Showing posts with label Lexden. Show all posts
Showing posts with label Lexden. Show all posts

Tuesday, 31 May 2022

Stane Street


Tramping out of Camolodunum’s Balkerne Gate head west, Roman soldiers, mostly born in places better referred to as France and Flanders, probably knew little and cared a lot less about the age of the road along which they would trample.

The Balkerne Gate is still there by the way, half knocked down, and somewhat secured by recent council action. When the railway arrived around 1850, way down the hill, the publican situated at the gate took it upon himself to knock portions of it down thus enabling those arriving by train to see his Hostelry. It was an unwise step from a historical viewpoint, and I doubt it was very successful from his viewpoint as the walk uphill is indeed steep, but few would notice his pub from the station.

The wall had been built not long after Boudica and her Iceni friends arrived and burnt the place to the ground.

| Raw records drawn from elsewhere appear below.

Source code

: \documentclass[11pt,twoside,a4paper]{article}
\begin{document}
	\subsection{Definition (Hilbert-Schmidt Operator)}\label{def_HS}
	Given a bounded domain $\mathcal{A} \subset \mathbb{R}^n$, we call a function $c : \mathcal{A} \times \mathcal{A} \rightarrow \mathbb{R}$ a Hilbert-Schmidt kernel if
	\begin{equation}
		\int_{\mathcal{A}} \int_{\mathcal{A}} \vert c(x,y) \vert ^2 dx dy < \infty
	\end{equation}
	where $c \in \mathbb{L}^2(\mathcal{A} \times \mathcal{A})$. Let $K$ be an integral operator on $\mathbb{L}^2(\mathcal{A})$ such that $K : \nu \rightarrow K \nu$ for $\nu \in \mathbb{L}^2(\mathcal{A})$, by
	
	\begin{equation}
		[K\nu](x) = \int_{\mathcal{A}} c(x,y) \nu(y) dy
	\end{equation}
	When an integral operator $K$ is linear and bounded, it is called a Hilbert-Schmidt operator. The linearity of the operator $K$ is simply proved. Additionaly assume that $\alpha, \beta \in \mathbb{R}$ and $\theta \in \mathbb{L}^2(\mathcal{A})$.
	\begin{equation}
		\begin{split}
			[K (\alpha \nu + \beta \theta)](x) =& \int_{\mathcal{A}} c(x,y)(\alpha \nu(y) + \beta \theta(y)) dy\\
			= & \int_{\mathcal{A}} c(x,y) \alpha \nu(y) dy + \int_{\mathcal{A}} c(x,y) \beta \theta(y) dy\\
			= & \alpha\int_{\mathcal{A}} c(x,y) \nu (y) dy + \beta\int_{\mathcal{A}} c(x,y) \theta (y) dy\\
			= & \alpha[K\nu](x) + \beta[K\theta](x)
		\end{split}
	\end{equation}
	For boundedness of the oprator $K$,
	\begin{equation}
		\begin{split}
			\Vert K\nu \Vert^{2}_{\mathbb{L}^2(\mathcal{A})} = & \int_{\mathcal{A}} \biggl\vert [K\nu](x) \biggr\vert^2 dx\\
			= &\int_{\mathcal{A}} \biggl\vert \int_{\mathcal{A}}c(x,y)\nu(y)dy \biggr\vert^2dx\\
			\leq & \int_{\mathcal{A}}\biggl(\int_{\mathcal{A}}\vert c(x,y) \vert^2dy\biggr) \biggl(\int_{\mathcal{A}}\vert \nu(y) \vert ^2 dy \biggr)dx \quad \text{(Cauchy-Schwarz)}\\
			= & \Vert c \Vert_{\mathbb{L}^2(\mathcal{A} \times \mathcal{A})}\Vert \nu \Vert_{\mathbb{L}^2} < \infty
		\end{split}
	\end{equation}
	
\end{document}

Only the large cellar of what is now ‘Colchester Castle,’ remained, and that filled with burnt corpses. The people, now Romanised, were not regarded as loyal to the lady, therefore she treated them to the same regard she had already passed over to Verulaneum and Londinium. She was quite keen to share slaughter between all Romanised types.

Thus the wall that had not been erected in her day arose. An unfortunate mistake the Romans did not make again. No matter how trustworthy the Brits around them, the Romans built walls and defensive fortifications where they required them.

The soldiers would notice the road. It is possible they themselves had been involved in hardening the road themselves. Roman soldiers quickly learnt how to build fortifications, roads, and buildings to accompany them wherever they went. Partly this kept them busy, partly it kept them fit, always it enabled fast travel by the standards of the day for this vast military machine.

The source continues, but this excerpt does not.